- **ABOUT THIS TASK**
The entries are to be duplicated exactly, though any picture in them must be omitted.

- **DATA TO USE**
• • • •

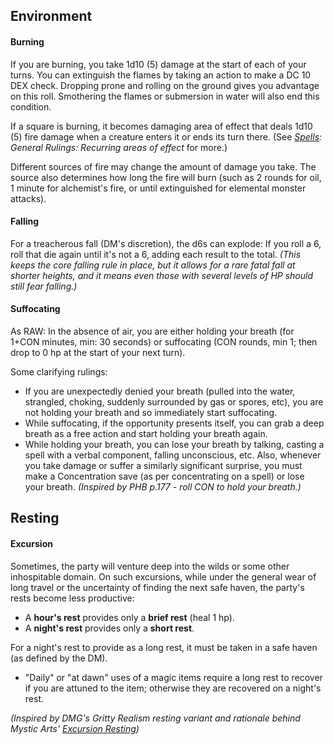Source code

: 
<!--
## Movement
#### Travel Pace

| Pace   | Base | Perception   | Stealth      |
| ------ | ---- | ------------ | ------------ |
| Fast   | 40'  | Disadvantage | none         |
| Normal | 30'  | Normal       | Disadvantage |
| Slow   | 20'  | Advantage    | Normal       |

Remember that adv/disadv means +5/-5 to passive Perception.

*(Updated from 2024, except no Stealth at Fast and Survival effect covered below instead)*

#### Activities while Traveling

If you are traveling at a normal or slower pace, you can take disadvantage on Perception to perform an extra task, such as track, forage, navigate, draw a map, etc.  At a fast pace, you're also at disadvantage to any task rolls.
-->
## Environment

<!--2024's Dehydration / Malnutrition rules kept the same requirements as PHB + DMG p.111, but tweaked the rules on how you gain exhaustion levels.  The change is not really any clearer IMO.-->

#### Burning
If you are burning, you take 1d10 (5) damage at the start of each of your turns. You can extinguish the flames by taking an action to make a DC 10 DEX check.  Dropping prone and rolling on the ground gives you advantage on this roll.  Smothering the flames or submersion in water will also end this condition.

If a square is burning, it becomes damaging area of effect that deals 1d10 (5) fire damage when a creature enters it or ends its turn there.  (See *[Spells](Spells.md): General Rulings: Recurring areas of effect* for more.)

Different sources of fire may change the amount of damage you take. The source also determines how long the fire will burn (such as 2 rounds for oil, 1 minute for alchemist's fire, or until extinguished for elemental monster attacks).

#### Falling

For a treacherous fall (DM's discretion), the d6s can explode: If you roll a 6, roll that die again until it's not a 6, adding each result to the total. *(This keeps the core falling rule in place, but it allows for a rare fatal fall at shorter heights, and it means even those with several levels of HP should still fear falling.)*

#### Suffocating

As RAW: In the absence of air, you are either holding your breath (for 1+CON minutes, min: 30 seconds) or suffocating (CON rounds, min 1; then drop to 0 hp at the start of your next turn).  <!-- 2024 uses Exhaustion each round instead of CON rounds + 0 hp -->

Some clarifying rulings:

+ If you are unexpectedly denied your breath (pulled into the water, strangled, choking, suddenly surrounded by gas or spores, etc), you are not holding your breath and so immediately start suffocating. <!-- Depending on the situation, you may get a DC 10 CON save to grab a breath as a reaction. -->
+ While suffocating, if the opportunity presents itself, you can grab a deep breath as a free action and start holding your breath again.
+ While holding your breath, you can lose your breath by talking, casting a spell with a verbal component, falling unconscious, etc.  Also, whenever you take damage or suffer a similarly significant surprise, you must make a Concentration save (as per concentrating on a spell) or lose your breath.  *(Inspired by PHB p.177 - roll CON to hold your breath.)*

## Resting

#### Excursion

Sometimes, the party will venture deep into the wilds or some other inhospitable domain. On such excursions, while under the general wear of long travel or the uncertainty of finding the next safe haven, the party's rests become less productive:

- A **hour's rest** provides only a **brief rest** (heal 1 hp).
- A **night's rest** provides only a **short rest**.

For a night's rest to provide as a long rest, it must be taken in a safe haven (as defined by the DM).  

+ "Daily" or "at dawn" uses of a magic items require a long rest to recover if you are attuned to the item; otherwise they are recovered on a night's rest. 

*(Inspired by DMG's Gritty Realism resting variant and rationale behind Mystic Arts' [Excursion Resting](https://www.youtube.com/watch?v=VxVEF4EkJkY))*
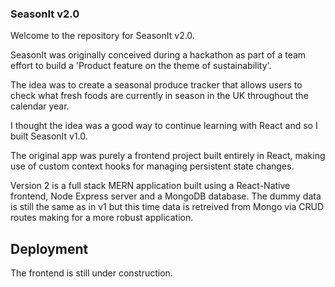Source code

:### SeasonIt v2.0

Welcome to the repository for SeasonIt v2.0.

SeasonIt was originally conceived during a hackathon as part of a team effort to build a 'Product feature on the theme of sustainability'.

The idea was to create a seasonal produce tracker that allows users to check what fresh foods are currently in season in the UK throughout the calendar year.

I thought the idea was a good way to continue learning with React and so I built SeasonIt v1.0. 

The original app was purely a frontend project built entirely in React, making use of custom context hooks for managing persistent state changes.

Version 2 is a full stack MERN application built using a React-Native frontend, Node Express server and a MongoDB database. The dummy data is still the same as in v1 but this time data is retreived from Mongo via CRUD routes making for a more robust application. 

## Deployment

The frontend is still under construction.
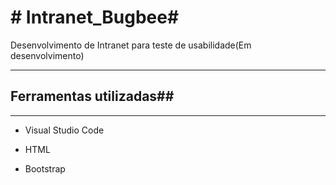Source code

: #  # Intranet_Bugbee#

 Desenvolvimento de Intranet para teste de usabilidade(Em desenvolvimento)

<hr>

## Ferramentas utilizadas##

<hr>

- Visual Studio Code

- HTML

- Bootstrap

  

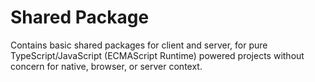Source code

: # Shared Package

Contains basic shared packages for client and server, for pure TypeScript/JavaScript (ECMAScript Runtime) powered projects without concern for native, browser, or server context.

• • • •

- **YOUR SOLUTION**
Source code

: 
<!--
## Movement
#### Travel Pace

| Pace   | Base | Perception   | Stealth      |
| ------ | ---- | ------------ | ------------ |
| Fast   | 40'  | Disadvantage | none         |
| Normal | 30'  | Normal       | Disadvantage |
| Slow   | 20'  | Advantage    | Normal       |

Remember that adv/disadv means +5/-5 to passive Perception.

*(Updated from 2024, except no Stealth at Fast and Survival effect covered below instead)*

#### Activities while Traveling

If you are traveling at a normal or slower pace, you can take disadvantage on Perception to perform an extra task, such as track, forage, navigate, draw a map, etc.  At a fast pace, you're also at disadvantage to any task rolls.
-->
## Environment

<!--2024's Dehydration / Malnutrition rules kept the same requirements as PHB + DMG p.111, but tweaked the rules on how you gain exhaustion levels.  The change is not really any clearer IMO.-->

#### Burning
If you are burning, you take 1d10 (5) damage at the start of each of your turns. You can extinguish the flames by taking an action to make a DC 10 DEX check.  Dropping prone and rolling on the ground gives you advantage on this roll.  Smothering the flames or submersion in water will also end this condition.

If a square is burning, it becomes damaging area of effect that deals 1d10 (5) fire damage when a creature enters it or ends its turn there.  (See *[Spells](Spells.md): General Rulings: Recurring areas of effect* for more.)

Different sources of fire may change the amount of damage you take. The source also determines how long the fire will burn (such as 2 rounds for oil, 1 minute for alchemist's fire, or until extinguished for elemental monster attacks).

#### Falling

For a treacherous fall (DM's discretion), the d6s can explode: If you roll a 6, roll that die again until it's not a 6, adding each result to the total. *(This keeps the core falling rule in place, but it allows for a rare fatal fall at shorter heights, and it means even those with several levels of HP should still fear falling.)*

#### Suffocating

As RAW: In the absence of air, you are either holding your breath (for 1+CON minutes, min: 30 seconds) or suffocating (CON rounds, min 1; then drop to 0 hp at the start of your next turn).  <!-- 2024 uses Exhaustion each round instead of CON rounds + 0 hp -->

Some clarifying rulings:

+ If you are unexpectedly denied your breath (pulled into the water, strangled, choking, suddenly surrounded by gas or spores, etc), you are not holding your breath and so immediately start suffocating. <!-- Depending on the situation, you may get a DC 10 CON save to grab a breath as a reaction. -->
+ While suffocating, if the opportunity presents itself, you can grab a deep breath as a free action and start holding your breath again.
+ While holding your breath, you can lose your breath by talking, casting a spell with a verbal component, falling unconscious, etc.  Also, whenever you take damage or suffer a similarly significant surprise, you must make a Concentration save (as per concentrating on a spell) or lose your breath.  *(Inspired by PHB p.177 - roll CON to hold your breath.)*

## Resting

#### Excursion

Sometimes, the party will venture deep into the wilds or some other inhospitable domain. On such excursions, while under the general wear of long travel or the uncertainty of finding the next safe haven, the party's rests become less productive:

- A **hour's rest** provides only a **brief rest** (heal 1 hp).
- A **night's rest** provides only a **short rest**.

For a night's rest to provide as a long rest, it must be taken in a safe haven (as defined by the DM).  

+ "Daily" or "at dawn" uses of a magic items require a long rest to recover if you are attuned to the item; otherwise they are recovered on a night's rest. 

*(Inspired by DMG's Gritty Realism resting variant and rationale behind Mystic Arts' [Excursion Resting](https://www.youtube.com/watch?v=VxVEF4EkJkY))*
Source code

:### SeasonIt v2.0

Welcome to the repository for SeasonIt v2.0.

SeasonIt was originally conceived during a hackathon as part of a team effort to build a 'Product feature on the theme of sustainability'.

The idea was to create a seasonal produce tracker that allows users to check what fresh foods are currently in season in the UK throughout the calendar year.

I thought the idea was a good way to continue learning with React and so I built SeasonIt v1.0. 

The original app was purely a frontend project built entirely in React, making use of custom context hooks for managing persistent state changes.

Version 2 is a full stack MERN application built using a React-Native frontend, Node Express server and a MongoDB database. The dummy data is still the same as in v1 but this time data is retreived from Mongo via CRUD routes making for a more robust application. 

## Deployment

The frontend is still under construction.
Source code

: #  # Intranet_Bugbee#

 Desenvolvimento de Intranet para teste de usabilidade(Em desenvolvimento)

<hr>

## Ferramentas utilizadas##

<hr>

- Visual Studio Code

- HTML

- Bootstrap

  

Source code

: # Shared Package

Contains basic shared packages for client and server, for pure TypeScript/JavaScript (ECMAScript Runtime) powered projects without concern for native, browser, or server context.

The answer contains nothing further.